*Raw data:*
★ ★ ★ ★ ★ ★ ★
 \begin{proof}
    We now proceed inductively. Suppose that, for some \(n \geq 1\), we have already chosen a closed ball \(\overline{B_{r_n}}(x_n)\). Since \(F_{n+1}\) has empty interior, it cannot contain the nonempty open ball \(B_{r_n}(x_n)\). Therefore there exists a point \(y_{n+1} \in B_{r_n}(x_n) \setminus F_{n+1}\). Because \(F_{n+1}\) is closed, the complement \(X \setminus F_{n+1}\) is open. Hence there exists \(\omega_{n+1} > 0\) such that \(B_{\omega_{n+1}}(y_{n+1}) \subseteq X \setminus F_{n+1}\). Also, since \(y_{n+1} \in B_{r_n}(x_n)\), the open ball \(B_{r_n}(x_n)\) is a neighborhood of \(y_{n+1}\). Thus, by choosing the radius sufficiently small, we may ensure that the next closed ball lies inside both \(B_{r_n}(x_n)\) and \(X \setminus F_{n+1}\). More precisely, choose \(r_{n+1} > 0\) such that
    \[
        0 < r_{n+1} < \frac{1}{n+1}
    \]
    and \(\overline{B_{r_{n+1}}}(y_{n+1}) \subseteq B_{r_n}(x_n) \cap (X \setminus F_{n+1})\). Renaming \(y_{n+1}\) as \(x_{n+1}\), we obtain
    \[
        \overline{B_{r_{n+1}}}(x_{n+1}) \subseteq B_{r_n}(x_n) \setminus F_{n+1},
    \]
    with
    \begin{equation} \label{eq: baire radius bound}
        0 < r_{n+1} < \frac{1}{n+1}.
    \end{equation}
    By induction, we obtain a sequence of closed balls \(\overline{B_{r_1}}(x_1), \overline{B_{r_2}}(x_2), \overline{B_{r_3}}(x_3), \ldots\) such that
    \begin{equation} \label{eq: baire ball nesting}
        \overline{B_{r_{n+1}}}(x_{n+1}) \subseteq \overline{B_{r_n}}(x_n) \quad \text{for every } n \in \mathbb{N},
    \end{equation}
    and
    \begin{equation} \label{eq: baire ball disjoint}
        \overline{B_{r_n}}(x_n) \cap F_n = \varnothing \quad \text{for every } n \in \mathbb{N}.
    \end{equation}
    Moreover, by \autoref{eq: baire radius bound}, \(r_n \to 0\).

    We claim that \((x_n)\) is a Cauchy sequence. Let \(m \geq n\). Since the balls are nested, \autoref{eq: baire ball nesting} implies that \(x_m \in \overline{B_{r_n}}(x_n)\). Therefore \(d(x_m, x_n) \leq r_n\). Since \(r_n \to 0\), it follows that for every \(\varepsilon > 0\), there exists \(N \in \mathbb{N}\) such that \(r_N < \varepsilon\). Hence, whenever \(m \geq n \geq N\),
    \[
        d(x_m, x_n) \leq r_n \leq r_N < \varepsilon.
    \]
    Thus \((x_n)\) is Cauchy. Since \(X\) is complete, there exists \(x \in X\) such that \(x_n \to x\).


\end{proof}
★ ★ ★ ★ ★ ★ ★
*Task:*
Provide all the records again, word for word.

*Exercise answer:*
 \begin{proof}
    We now proceed inductively. Suppose that, for some \(n \geq 1\), we have already chosen a closed ball \(\overline{B_{r_n}}(x_n)\). Since \(F_{n+1}\) has empty interior, it cannot contain the nonempty open ball \(B_{r_n}(x_n)\). Therefore there exists a point \(y_{n+1} \in B_{r_n}(x_n) \setminus F_{n+1}\). Because \(F_{n+1}\) is closed, the complement \(X \setminus F_{n+1}\) is open. Hence there exists \(\omega_{n+1} > 0\) such that \(B_{\omega_{n+1}}(y_{n+1}) \subseteq X \setminus F_{n+1}\). Also, since \(y_{n+1} \in B_{r_n}(x_n)\), the open ball \(B_{r_n}(x_n)\) is a neighborhood of \(y_{n+1}\). Thus, by choosing the radius sufficiently small, we may ensure that the next closed ball lies inside both \(B_{r_n}(x_n)\) and \(X \setminus F_{n+1}\). More precisely, choose \(r_{n+1} > 0\) such that
    \[
        0 < r_{n+1} < \frac{1}{n+1}
    \]
    and \(\overline{B_{r_{n+1}}}(y_{n+1}) \subseteq B_{r_n}(x_n) \cap (X \setminus F_{n+1})\). Renaming \(y_{n+1}\) as \(x_{n+1}\), we obtain
    \[
        \overline{B_{r_{n+1}}}(x_{n+1}) \subseteq B_{r_n}(x_n) \setminus F_{n+1},
    \]
    with
    \begin{equation} \label{eq: baire radius bound}
        0 < r_{n+1} < \frac{1}{n+1}.
    \end{equation}
    By induction, we obtain a sequence of closed balls \(\overline{B_{r_1}}(x_1), \overline{B_{r_2}}(x_2), \overline{B_{r_3}}(x_3), \ldots\) such that
    \begin{equation} \label{eq: baire ball nesting}
        \overline{B_{r_{n+1}}}(x_{n+1}) \subseteq \overline{B_{r_n}}(x_n) \quad \text{for every } n \in \mathbb{N},
    \end{equation}
    and
    \begin{equation} \label{eq: baire ball disjoint}
        \overline{B_{r_n}}(x_n) \cap F_n = \varnothing \quad \text{for every } n \in \mathbb{N}.
    \end{equation}
    Moreover, by \autoref{eq: baire radius bound}, \(r_n \to 0\).

    We claim that \((x_n)\) is a Cauchy sequence. Let \(m \geq n\). Since the balls are nested, \autoref{eq: baire ball nesting} implies that \(x_m \in \overline{B_{r_n}}(x_n)\). Therefore \(d(x_m, x_n) \leq r_n\). Since \(r_n \to 0\), it follows that for every \(\varepsilon > 0\), there exists \(N \in \mathbb{N}\) such that \(r_N < \varepsilon\). Hence, whenever \(m \geq n \geq N\),
    \[
        d(x_m, x_n) \leq r_n \leq r_N < \varepsilon.
    \]
    Thus \((x_n)\) is Cauchy. Since \(X\) is complete, there exists \(x \in X\) such that \(x_n \to x\).


\end{proof}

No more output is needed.